Choosing to homeschool feels risky. I wonder if I am going to wreck my child. Academically, emotionally, socially — am I going to cause more harm than good?

This is a common question in even the most experienced of homeschooling moms and dads. We all love our kids and want what’s best for them. Choosing to homeschool puts a lot more responsibility on our shoulders to make sure the ‘best’ happens. When we send our kids to school, they (and we) are in the hands of the school board, the classroom teacher, and the classmates, and even with a high-level of parent involvement in the school, there is only so much we can do to help our kids get the best. Bringing them home is more work, but we can also be more flexible in giving our kids what they need to thrive.

But that isn’t really the heart of the question. Whether we mean to homeschool through highschool or we hope to survive a one-year necessity, we want to make sure that we don’t do irreparable damage to our kids. That is an overly dramatic way of saying it, perhaps, but it is in the heart of many parents. But be honest with yourself: if your child had a ‘bad teacher’ one year in school, would you blame them for ruining your child’s life forever? Not likely. You may have frustrations with the teaching method or the lack of relational connection they had with your child, but you surely wouldn’t say that that one year wrecked it all.

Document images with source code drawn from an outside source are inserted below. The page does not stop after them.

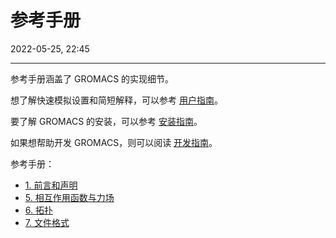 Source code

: # 参考手册

2022-05-25, 22:45
***

参考手册涵盖了 GROMACS 的实现细节。

想了解快速模拟设置和简短解释，可以参考 [用户指南](../3_用户指南/0_user_guide.md)。

要了解 GROMACS 的安装，可以参考 [安装指南](../2_安装指南/0_installation_guide.md)。

如果想帮助开发 GROMACS，则可以阅读 [开发指南](../8_开发指南/0_developer_guide.md)。

参考手册：

- [1. 前言和声明](1_preface_and_disclaimer.md)
- [5. 相互作用函数与力场](5_interaction_function_and_force_fields.md)
- [6. 拓扑](6_topologies.md)
- [7. 文件格式](7_file_formats.md)
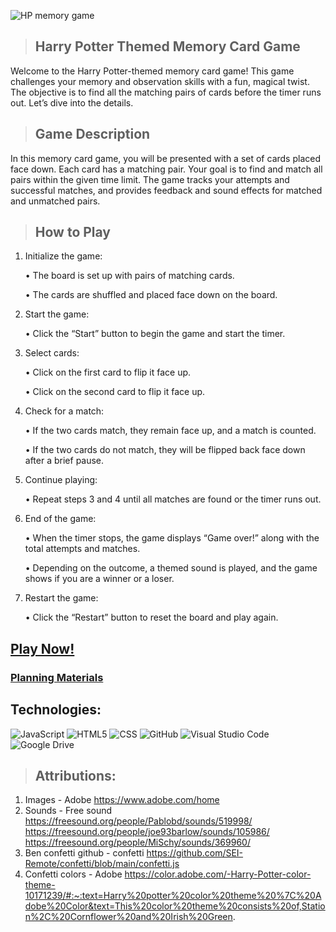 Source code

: ![HP memory game](./images/Screenshot%202024-07-25%20at%2012.39.40 PM.png)

> ## Harry Potter Themed Memory Card Game

Welcome to the Harry Potter-themed memory card game! This game challenges your memory and observation skills with a fun, magical twist. The objective is to find all the matching pairs of cards before the timer runs out. Let’s dive into the details.


> ## Game Description

In this memory card game, you will be presented with a set of cards placed face down. Each card has a matching pair. Your goal is to find and match all pairs within the given time limit. The game tracks your attempts and successful matches, and provides feedback and sound effects for matched and unmatched pairs.

> ## How to Play

1. Initialize the game:

	•	The board is set up with pairs of matching cards.

	•	The cards are shuffled and placed face down on the board.
2.	Start the game:

	•	Click the “Start” button to begin the game and start the timer.
3.	Select cards:

	•	Click on the first card to flip it face up.

	•	Click on the second card to flip it face up.
4.	Check for a match:

	•	If the two cards match, they remain face up, and a match is counted.

	•	If the two cards do not match, they will be flipped back face down after a brief pause.

5.	Continue playing:

	•	Repeat steps 3 and 4 until all matches are 
    found or the timer runs out.
6.	End of the game:

	•	When the timer stops, the game displays “Game over!” along with the total attempts and matches.

	•	Depending on the outcome, a themed sound is played, and the game shows if you are a winner or a loser.

7.	Restart the game:

	•	Click the “Restart” button to reset the board and play again.

## [Play Now!](https://lonnickr.github.io/HP-MemoryGame/)

### [Planning Materials](https://docs.google.com/document/d/1HnVUiSLnpWDbc8PDxR496tz9NvLvgcAIwIR096qPjsI/edit)

## Technologies: 
![JavaScript](https://img.shields.io/badge/javascript-%23323330.svg?style=for-the-badge&logo=javascript&logoColor=%23F7DF1E)
![HTML5](https://img.shields.io/badge/html5-%23E34F26.svg?style=for-the-badge&logo=html5&logoColor=white)
![CSS](https://camo.githubusercontent.com/9bb8902d6fde4b0ea32ebdb8e5162dd578cd13d693ab8d35ed5eb7daad78abf8/68747470733a2f2f696d672e736869656c64732e696f2f62616467652f4353532d3233393132303f267374796c653d666f722d7468652d6261646765266c6f676f3d63737333266c6f676f436f6c6f723d7768697465)
![GitHub](https://img.shields.io/badge/github-%23121011.svg?style=for-the-badge&logo=github&logoColor=white)
![Visual Studio Code](https://img.shields.io/badge/Visual%20Studio%20Code-0078d7.svg?style=for-the-badge&logo=visual-studio-code&logoColor=white)
![Google Drive](https://img.shields.io/badge/Google%20Drive-4285F4?style=for-the-badge&logo=googledrive&logoColor=white)

> ## Attributions:
1. Images - Adobe https://www.adobe.com/home
2. Sounds - Free sound https://freesound.org/people/Pablobd/sounds/519998/
https://freesound.org/people/joe93barlow/sounds/105986/
https://freesound.org/people/MiSchy/sounds/369960/
3. Ben confetti github - confetti https://github.com/SEI-Remote/confetti/blob/main/confetti.js
4. Confetti colors - Adobe https://color.adobe.com/-Harry-Potter-color-theme-10171239/#:~:text=Harry%20potter%20color%20theme%20%7C%20Adobe%20Color&text=This%20color%20theme%20consists%20of,Station%2C%20Cornflower%20and%20Irish%20Green. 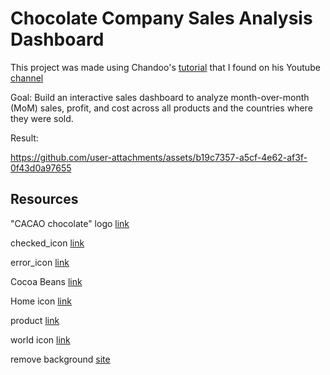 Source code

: # Chocolate Company Sales Analysis Dashboard

This project was made using Chandoo's [tutorial](https://www.youtube.com/watch?v=ooJO7NW4uJU&t=6370s) that I found on his Youtube [channel](https://www.youtube.com/@chandoo_)

Goal: Build an interactive sales dashboard to analyze month-over-month (MoM) sales, profit, and cost across all products and the countries where they were sold.   

Result:<br>

https://github.com/user-attachments/assets/b19c7357-a5cf-4e62-af3f-0f43d0a97655

## Resources

"CACAO chocolate" logo [link](https://www.canva.com/search?q=chocolate%20logo)<br>

checked_icon [link](https://www.flaticon.com/free-icon/check_5610944?term=done&page=1&position=6&origin=search&related_id=5610944)<br>

error_icon [link](https://www.flaticon.com/free-icon/close_9068699?term=cancell&page=1&position=41&origin=search&related_id=9068699)<br>

Cocoa Beans [link](https://thenounproject.com/icon/cocoa-beans-54521/)<br>

Home icon [link](https://thenounproject.com/icon/home-7613019/)<br>

product [link](https://www.flaticon.com/free-icon/product_9252074?term=products&page=1&position=27&origin=search&related_id=9252074)<br>

world icon [link](https://thenounproject.com/icon/country-7254670/)<br>

remove background [site](https://www.remove.bg/) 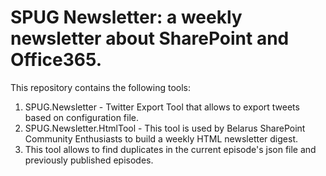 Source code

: # SPUG Newsletter: a weekly newsletter about SharePoint and Office365.

This repository contains the following tools:
1. SPUG.Newsletter - Twitter Export Tool that allows to export tweets based on configuration file.
2. SPUG.Newsletter.HtmlTool - This tool is used by Belarus SharePoint Community Enthusiasts to build a weekly HTML newsletter digest.
3. This tool allows to find duplicates in the current episode's json file and previously published episodes.

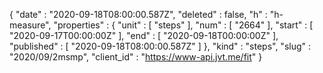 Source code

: {
  "date" : "2020-09-18T08:00:00.587Z",
  "deleted" : false,
  "h" : "h-measure",
  "properties" : {
    "unit" : [ "steps" ],
    "num" : [ "2664" ],
    "start" : [ "2020-09-17T00:00:00Z" ],
    "end" : [ "2020-09-18T00:00:00Z" ],
    "published" : [ "2020-09-18T08:00:00.587Z" ]
  },
  "kind" : "steps",
  "slug" : "2020/09/2msmp",
  "client_id" : "https://www-api.jvt.me/fit"
}
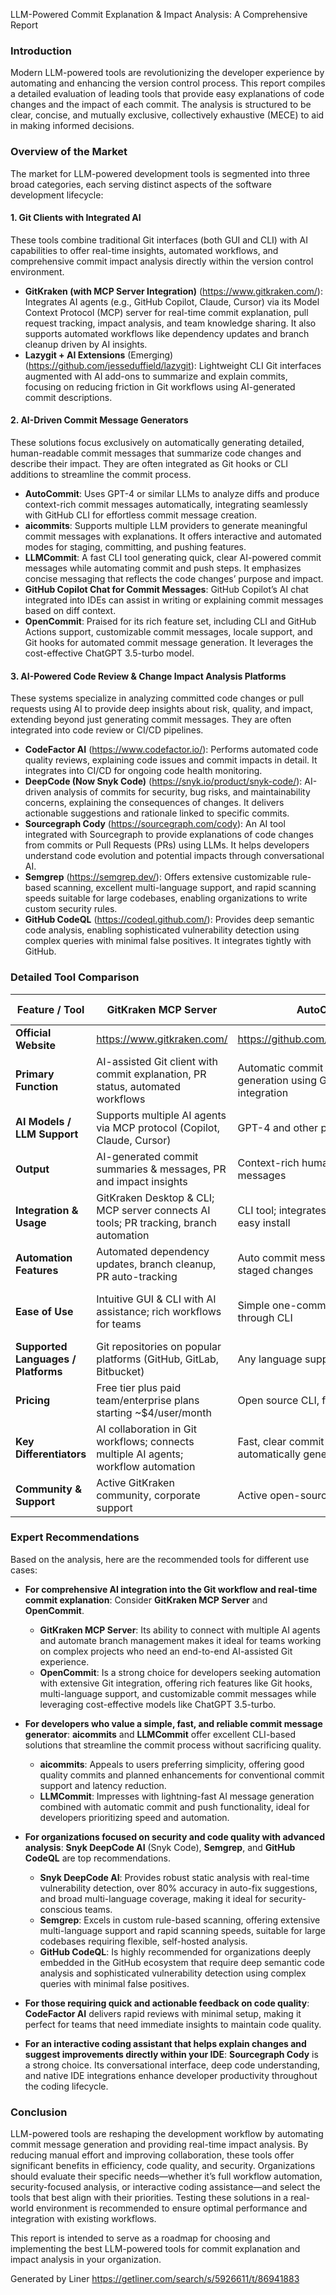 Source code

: LLM-Powered Commit Explanation & Impact Analysis: A Comprehensive Report

### Introduction
Modern LLM-powered tools are revolutionizing the developer experience by automating and enhancing the version control process. This report compiles a detailed evaluation of leading tools that provide easy explanations of code changes and the impact of each commit. The analysis is structured to be clear, concise, and mutually exclusive, collectively exhaustive (MECE) to aid in making informed decisions.

### Overview of the Market
The market for LLM-powered development tools is segmented into three broad categories, each serving distinct aspects of the software development lifecycle:

#### 1. Git Clients with Integrated AI
These tools combine traditional Git interfaces (both GUI and CLI) with AI capabilities to offer real-time insights, automated workflows, and comprehensive commit impact analysis directly within the version control environment.
- **GitKraken (with MCP Server Integration)** (https://www.gitkraken.com/): Integrates AI agents (e.g., GitHub Copilot, Claude, Cursor) via its Model Context Protocol (MCP) server for real-time commit explanation, pull request tracking, impact analysis, and team knowledge sharing. It also supports automated workflows like dependency updates and branch cleanup driven by AI insights.
- **Lazygit + AI Extensions** (Emerging) (https://github.com/jesseduffield/lazygit): Lightweight CLI Git interfaces augmented with AI add-ons to summarize and explain commits, focusing on reducing friction in Git workflows using AI-generated commit descriptions.

#### 2. AI-Driven Commit Message Generators
These solutions focus exclusively on automatically generating detailed, human-readable commit messages that summarize code changes and describe their impact. They are often integrated as Git hooks or CLI additions to streamline the commit process.
- **AutoCommit**: Uses GPT-4 or similar LLMs to analyze diffs and produce context-rich commit messages automatically, integrating seamlessly with GitHub CLI for effortless commit message creation.
- **aicommits**: Supports multiple LLM providers to generate meaningful commit messages with explanations. It offers interactive and automated modes for staging, committing, and pushing features.
- **LLMCommit**: A fast CLI tool generating quick, clear AI-powered commit messages while automating commit and push steps. It emphasizes concise messaging that reflects the code changes’ purpose and impact.
- **GitHub Copilot Chat for Commit Messages**: GitHub Copilot’s AI chat integrated into IDEs can assist in writing or explaining commit messages based on diff context.
- **OpenCommit**: Praised for its rich feature set, including CLI and GitHub Actions support, customizable commit messages, locale support, and Git hooks for automated commit message generation. It leverages the cost-effective ChatGPT 3.5-turbo model.

#### 3. AI-Powered Code Review & Change Impact Analysis Platforms
These systems specialize in analyzing committed code changes or pull requests using AI to provide deep insights about risk, quality, and impact, extending beyond just generating commit messages. They are often integrated into code review or CI/CD pipelines.
- **CodeFactor AI** (https://www.codefactor.io/): Performs automated code quality reviews, explaining code issues and commit impacts in detail. It integrates into CI/CD for ongoing code health monitoring.
- **DeepCode (Now Snyk Code)** (https://snyk.io/product/snyk-code/): AI-driven analysis of commits for security, bug risks, and maintainability concerns, explaining the consequences of changes. It delivers actionable suggestions and rationale linked to specific commits.
- **Sourcegraph Cody** (https://sourcegraph.com/cody): An AI tool integrated with Sourcegraph to provide explanations of code changes from commits or Pull Requests (PRs) using LLMs. It helps developers understand code evolution and potential impacts through conversational AI.
- **Semgrep** (https://semgrep.dev/): Offers extensive customizable rule-based scanning, excellent multi-language support, and rapid scanning speeds suitable for large codebases, enabling organizations to write custom security rules.
- **GitHub CodeQL** (https://codeql.github.com/): Provides deep semantic code analysis, enabling sophisticated vulnerability detection using complex queries with minimal false positives. It integrates tightly with GitHub.

### Detailed Tool Comparison

| Feature / Tool                 | GitKraken MCP Server                                        | AutoCommit                                         | aicommits                                           | LLMCommit                                           | Snyk DeepCode AI (Snyk Code)                                        | CodeFactor AI                               | Sourcegraph Cody                                |
|--------------------------------|-------------------------------------------------------------|----------------------------------------------------|-----------------------------------------------------|-----------------------------------------------------|---------------------------------------------------------------------|---------------------------------------------|-------------------------------------------------|
| **Official Website**           | https://www.gitkraken.com/                                 | https://github.com/Nutlope/aicommits              | https://github.com/Nutlope/aicommits               | https://github.com/zurawiki/llmcommit               | https://snyk.io/product/snyk-code/                                   | https://www.codefactor.io/                 | https://sourcegraph.com/cody                    |
| **Primary Function**           | AI-assisted Git client with commit explanation, PR status, automated workflows | Automatic commit message generation using GPT-4 CLI integration | AI-generated commit messages with multiple LLM support and automation | Fast AI-generated commit messages and Git workflow automation   | AI-driven static code analysis for security, bugs, quality          | AI-powered code review with actionable feedback | AI coding assistant for understanding and explaining code changes |
| **AI Models / LLM Support**    | Supports multiple AI agents via MCP protocol (Copilot, Claude, Cursor) | GPT-4 and other popular LLMs                       | Supports multiple LLM providers including OpenRouter, Ollama, OpenAI-compatible endpoints | OpenAI-based models, local LLMs supported           | Proprietary ML-based AI with continuous learning of millions of repos | Proprietary AI system with fast vulnerability detection | Uses latest LLMs including GPT-4o, Claude 3.5 Sonnet, Mixtral, Gemini 1.5 |
| **Output**                     | AI-generated commit summaries & messages, PR and impact insights | Context-rich human-like commit messages            | Detailed commit messages with explanations          | Concise meaningful commit messages                  | In-depth vulnerability, bug and quality analysis with suggestions     | Instant commit or PR reviews with refactor suggestions | Code explanations, chat-based coding help, code completions, inline edits |
| **Integration & Usage**        | GitKraken Desktop & CLI; MCP server connects AI tools; PR tracking, branch automation | CLI tool; integrates with GitHub CLI; easy install | CLI tool; interactive mode; auto-stage & push commits | CLI tool, automates commit/push workflows           | Integrates with IDEs, CI/CD, GitHub, GitLab; inline remediation     | GitHub commit/PR review integration         | IDE plugins (VS Code, JetBrains, Visual Studio); Sourcegraph code search integration; Web |
| **Automation Features**        | Automated dependency updates, branch cleanup, PR auto-tracking | Auto commit message writing on staged changes      | Auto add, stage, commit, push; interactive editing  | Auto commit and push after message generation       | Auto scanning and fix suggestions during development                | Auto feedback on commits/pull requests; issue prioritization | Auto code edits, prompts, test generation, documentation, debugging assistance |
| **Ease of Use**                | Intuitive GUI & CLI with AI assistance; rich workflows for teams | Simple one-command install and use through CLI     | Interactive CLI with multiple LLM options           | Fast CLI-based tool focused on speed & simplicity   | Developer-friendly UI and inline IDE plugins                        | Simple GitHub marketplace integration with actionable suggestions | Seamless IDE integration; chatbot interface for natural interaction |
| **Supported Languages / Platforms** | Git repositories on popular platforms (GitHub, GitLab, Bitbucket) | Any language supported by Git diffs                | Language agnostic, works on staged Git changes      | Language agnostic, CLI based                        | Supports major programming languages + multiple IDEs                | Supports many languages via GitHub repos    | Supports all languages on Sourcegraph; IDEs and CLI |
| **Pricing**                    | Free tier plus paid team/enterprise plans starting ~$4/user/month | Open source CLI, free                              | Open source, free with multiple LLM provider options | Open source, free with local LLM capability         | Freemium model part of Snyk platform; enterprise plans              | Freemium with paid subscriptions for teams  | Free tier available; Enterprise license for advanced features |
| **Key Differentiators**        | AI collaboration in Git workflows; connects multiple AI agents; workflow automation | Fast, clear commit messages automatically generated | Flexible LLM support with interactive modes         | Ultra-fast generation with full Git workflow automation | Sophisticated, real-time static analysis powered by ML              | Instant actionable reviews on commits/PRs   | Deep codebase understanding with conversational AI, advanced context retrieval |
| **Community & Support**        | Active GitKraken community, corporate support               | Active open-source community                       | Active GitHub community                             | GitHub community                                    | Backed by Snyk with robust support and integration                  | Active GitHub Marketplace users + enterprise support | Open source with enterprise support and continuous updates |

### Expert Recommendations
Based on the analysis, here are the recommended tools for different use cases:

- **For comprehensive AI integration into the Git workflow and real-time commit explanation**: Consider **GitKraken MCP Server** and **OpenCommit**.
  - **GitKraken MCP Server**: Its ability to connect with multiple AI agents and automate branch management makes it ideal for teams working on complex projects who need an end-to-end AI-assisted Git experience.
  - **OpenCommit**: Is a strong choice for developers seeking automation with extensive Git integration, offering rich features like Git hooks, multi-language support, and customizable commit messages while leveraging cost-effective models like ChatGPT 3.5-turbo.

- **For developers who value a simple, fast, and reliable commit message generator**: **aicommits** and **LLMCommit** offer excellent CLI-based solutions that streamline the commit process without sacrificing quality.
  - **aicommits**: Appeals to users preferring simplicity, offering good quality commits and planned enhancements for conventional commit support and latency reduction.
  - **LLMCommit**: Impresses with lightning-fast AI message generation combined with automatic commit and push functionality, ideal for developers prioritizing speed and automation.

- **For organizations focused on security and code quality with advanced analysis**: **Snyk DeepCode AI** (Snyk Code), **Semgrep**, and **GitHub CodeQL** are top recommendations.
  - **Snyk DeepCode AI**: Provides robust static analysis with real-time vulnerability detection, over 80% accuracy in auto-fix suggestions, and broad multi-language coverage, making it ideal for security-conscious teams.
  - **Semgrep**: Excels in custom rule-based scanning, offering extensive multi-language support and rapid scanning speeds, suitable for large codebases requiring flexible, self-hosted analysis.
  - **GitHub CodeQL**: Is highly recommended for organizations deeply embedded in the GitHub ecosystem that require deep semantic code analysis and sophisticated vulnerability detection using complex queries with minimal false positives.

- **For those requiring quick and actionable feedback on code quality**: **CodeFactor AI** delivers rapid reviews with minimal setup, making it perfect for teams that need immediate insights to maintain code quality.

- **For an interactive coding assistant that helps explain changes and suggest improvements directly within your IDE**: **Sourcegraph Cody** is a strong choice. Its conversational interface, deep code understanding, and native IDE integrations enhance developer productivity throughout the coding lifecycle.

### Conclusion
LLM-powered tools are reshaping the development workflow by automating commit message generation and providing real-time impact analysis. By reducing manual effort and improving collaboration, these tools offer significant benefits in efficiency, code quality, and security. Organizations should evaluate their specific needs—whether it’s full workflow automation, security-focused analysis, or interactive coding assistance—and select the tools that best align with their priorities. Testing these solutions in a real-world environment is recommended to ensure optimal performance and integration with existing workflows.

This report is intended to serve as a roadmap for choosing and implementing the best LLM-powered tools for commit explanation and impact analysis in your organization.

Generated by Liner
https://getliner.com/search/s/5926611/t/86941883
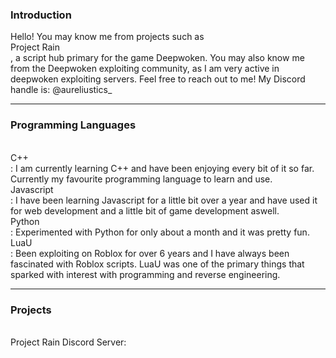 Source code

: ### Introduction
Hello! You may know me from projects such as <br>Project Rain</br>, a script hub primary for the game Deepwoken. You may also know me from the Deepwoken exploiting community, as I am very active in deepwoken exploiting servers.
Feel free to reach out to me! My Discord handle is: @aureliustics_

<hr>

### Programming Languages
<br>C++</br>: I am currently learning C++ and have been enjoying every bit of it so far. Currently my favourite programming language to learn and use.
<br>Javascript</br>: I have been learning Javascript for a little bit over a year and have used it for web development and a little bit of game development aswell.
<br>Python</br>: Experimented with Python for only about a month and it was pretty fun.
<br>LuaU</br>: Been exploiting on Roblox for over 6 years and I have always been fascinated with Roblox scripts. LuaU was one of the primary things that sparked with interest with programming and reverse engineering.

<hr>

### Projects
<br>Project Rain Discord Server:</br>
<a href=“https://discord.com/invite/5BrG3h4zEE”>


<!--
**Aureliustics/Aureliustics** is a ✨ _special_ ✨ repository because its `README.md` (this file) appears on your GitHub profile.

Here are some ideas to get you started:

- 🔭 I’m currently working on ...
- 🌱 I’m currently learning ...
- 👯 I’m looking to collaborate on ...
- 🤔 I’m looking for help with ...
- 💬 Ask me about ...
- 📫 How to reach me: ...
- 😄 Pronouns: ...
- ⚡ Fun fact: ...
-->

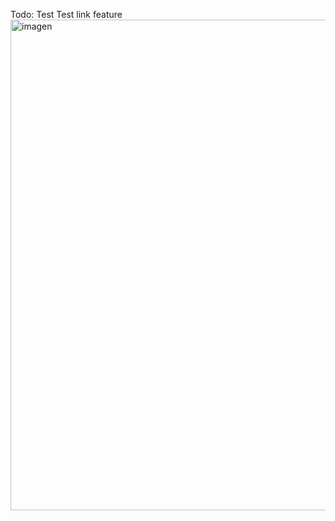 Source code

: Todo: Test
Test link feature
<img width="961" height="785" alt="imagen" src="https://github.com/user-attachments/assets/97593d9a-db89-4a3e-9fa9-109835584cde" />

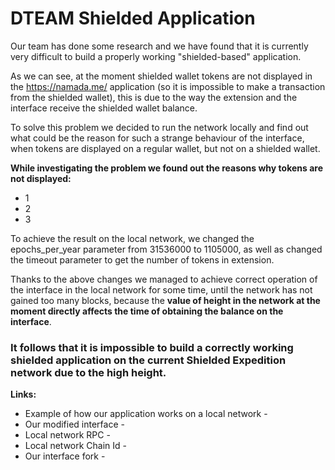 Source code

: <h1>DTEAM Shielded Application</h1>

Our team has done some research and we have found that it is currently very difficult to build a properly working "shielded-based" application.

As we can see, at the moment shielded wallet tokens are not displayed in the https://namada.me/ application (so it is impossible to make a transaction from the shielded wallet), this is due to the way the extension and the interface receive the shielded wallet balance. 

To solve this problem we decided to run the network locally and find out what could be the reason for such a strange behaviour of the interface, when tokens are displayed on a regular wallet, but not on a shielded wallet.

<b>While investigating the problem we found out the reasons why tokens are not displayed:</b>
- 1
- 2
- 3

To achieve the result on the local network, we changed the epochs_per_year parameter from 31536000 to 1105000, as well as changed the timeout parameter to get the number of tokens in extension. 

Thanks to the above changes we managed to achieve correct operation of the interface in the local network for some time, until the network has not gained too many blocks, because the <b>value of height in the network at the moment directly affects the time of obtaining the balance on the interface</b>. 

<h3>It follows that it is impossible to build a correctly working shielded application on the current Shielded Expedition network due to the high height.</h3>

<b>Links:</b>
- Example of how our application works on a local network - 
- Our modified interface - 
- Local network RPC - 
- Local network Chain Id - 
- Our interface fork -
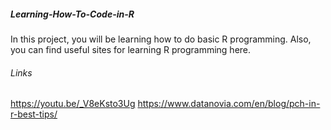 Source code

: ##### Learning-How-To-Code-in-R
In this project, you will be learning how to do basic R programming. Also, you can find useful sites for learning R programming here.

###### Links
https://youtu.be/_V8eKsto3Ug
https://www.datanovia.com/en/blog/pch-in-r-best-tips/
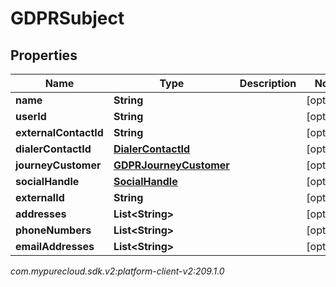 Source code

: # GDPRSubject


## Properties

| Name | Type | Description | Notes |
| ------------ | ------------- | ------------- | ------------- |
| **name** | **String** |  |  [optional] |
| **userId** | **String** |  |  [optional] |
| **externalContactId** | **String** |  |  [optional] |
| **dialerContactId** | [**DialerContactId**](DialerContactId) |  |  [optional] |
| **journeyCustomer** | [**GDPRJourneyCustomer**](GDPRJourneyCustomer) |  |  [optional] |
| **socialHandle** | [**SocialHandle**](SocialHandle) |  |  [optional] |
| **externalId** | **String** |  |  [optional] |
| **addresses** | **List&lt;String&gt;** |  |  [optional] |
| **phoneNumbers** | **List&lt;String&gt;** |  |  [optional] |
| **emailAddresses** | **List&lt;String&gt;** |  |  [optional] |




_com.mypurecloud.sdk.v2:platform-client-v2:209.1.0_
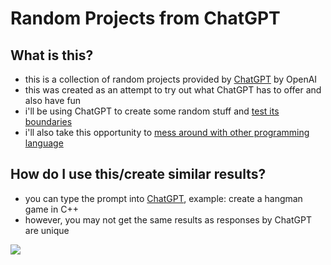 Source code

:# Random Projects from ChatGPT


## What is this? 
- this is a collection of random projects provided by [ChatGPT](https://chat.openai.com/chat) by OpenAI
- this was created as an attempt to try out what ChatGPT has to offer and also have fun
- i'll be using ChatGPT to create some random stuff and [test its boundaries](https://github.com/cpp-johnny/random-projects-from-ChatGPT/blob/main/story-telling/Lenin%20Mushroom%20%F0%9F%8D%84)
- i'll also take this opportunity to [mess around with other programming language](https://github.com/cpp-johnny/random-projects-from-ChatGPT/search?l=Brainfuck)


## How do I use this/create similar results?
- you can type the prompt into [ChatGPT](https://chat.openai.com/chat), example: create a hangman game in C++
- however, you may  not get the same results as responses by ChatGPT are unique







![](https://img.shields.io/github/last-commit/cpp-johnny/random-projects-from-ChatGPT?style=flat-square)
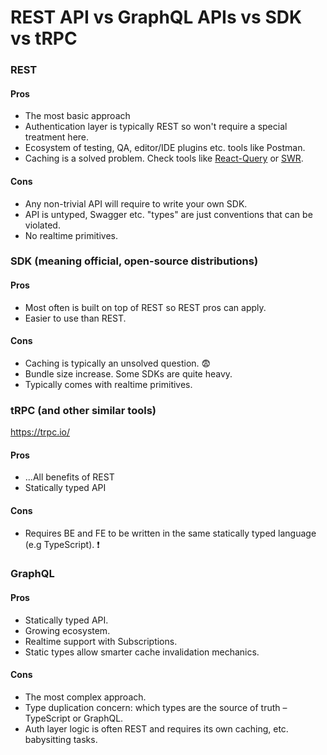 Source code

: # REST API vs GraphQL APIs vs SDK vs tRPC

### REST 

#### Pros

- The most basic approach
- Authentication layer is typically REST so won't require a special treatment here.
- Ecosystem of testing, QA, editor/IDE plugins etc. tools like Postman.
- Caching is a solved problem. Check tools like [React-Query](https://tanstack.com/query/v3/) or [SWR](https://swr.vercel.app/).

#### Cons

- Any non-trivial API will require to write your own SDK.
- API is untyped, Swagger etc. "types" are just conventions that can be violated.
- No realtime primitives. 

### SDK (meaning official, open-source distributions) 

#### Pros

- Most often is built on top of REST so REST pros can apply.
- Easier to use than REST.

#### Cons

- Caching is typically an unsolved question. :fearful:
- Bundle size increase. Some SDKs are quite heavy.
- Typically comes with realtime primitives.

### tRPC (and other similar tools)

https://trpc.io/
 
#### Pros

- ...All benefits of REST
- Statically typed API

#### Cons

- Requires BE and FE to be written in the same statically typed language (e.g TypeScript). :exclamation:

### GraphQL

#### Pros

- Statically typed API.
- Growing ecosystem.
- Realtime support with Subscriptions.
- Static types allow smarter cache invalidation mechanics.

#### Cons

- The most complex approach.
- Type duplication concern: which types are the source of truth – TypeScript or GraphQL.
- Auth layer logic is often REST and requires its own caching, etc. babysitting tasks.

So give yourself some grace. You won’t get it perfect immediately (or ever!). But you have the flexibility at home to figure this out with your child. Take time. Ask lots of questions and be willing to answer just as many. Have open conversations about what your child liked about going to school and what they are afraid they will miss. Study your child to discover how they learn, what they are interested in, and where they struggle and where they thrive. Take it one year at a time by taking every day one at a time. You can’t wreck them forever, but you could actually do a world of good for your whole family.